**Requirement**
Starting from the line with "The options are", transcribe each line to the end of the records below. Copy them exactly and write nothing else.

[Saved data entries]

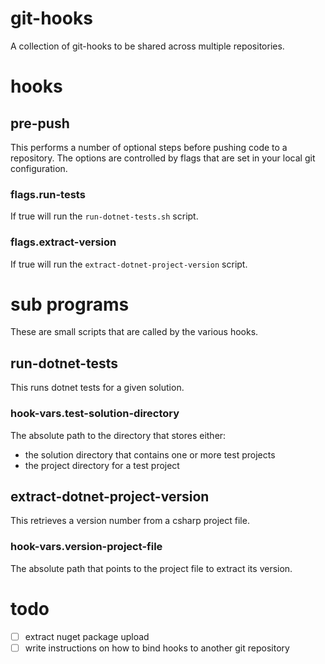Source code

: # git-hooks
A collection of git-hooks to be shared across multiple repositories.

# hooks

## pre-push
This performs a number of optional steps before pushing code to a repository.
The options are controlled by flags that are set in your local git configuration.

### flags.run-tests
If true will run the `run-dotnet-tests.sh` script.

### flags.extract-version
If true will run the `extract-dotnet-project-version` script.

# sub programs
These are small scripts that are called by the various hooks.

## run-dotnet-tests
This runs dotnet tests for a given solution.

### hook-vars.test-solution-directory
The absolute path to the directory that stores either:
- the solution directory that contains one or more test projects
- the project directory for a test project

## extract-dotnet-project-version
This retrieves a version number from a csharp project file.

### hook-vars.version-project-file
The absolute path that points to the project file to extract its version.

# todo
-[ ] extract nuget package upload
-[ ] write instructions on how to bind hooks to another git repository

**Task solution**
The options are controlled by flags that are set in your local git configuration.

### flags.run-tests
If true will run the `run-dotnet-tests.sh` script.

### flags.extract-version
If true will run the `extract-dotnet-project-version` script.

# sub programs
These are small scripts that are called by the various hooks.

## run-dotnet-tests
This runs dotnet tests for a given solution.

### hook-vars.test-solution-directory
The absolute path to the directory that stores either:
- the solution directory that contains one or more test projects
- the project directory for a test project

## extract-dotnet-project-version
This retrieves a version number from a csharp project file.

### hook-vars.version-project-file
The absolute path that points to the project file to extract its version.

# todo
-[ ] extract nuget package upload
-[ ] write instructions on how to bind hooks to another git repository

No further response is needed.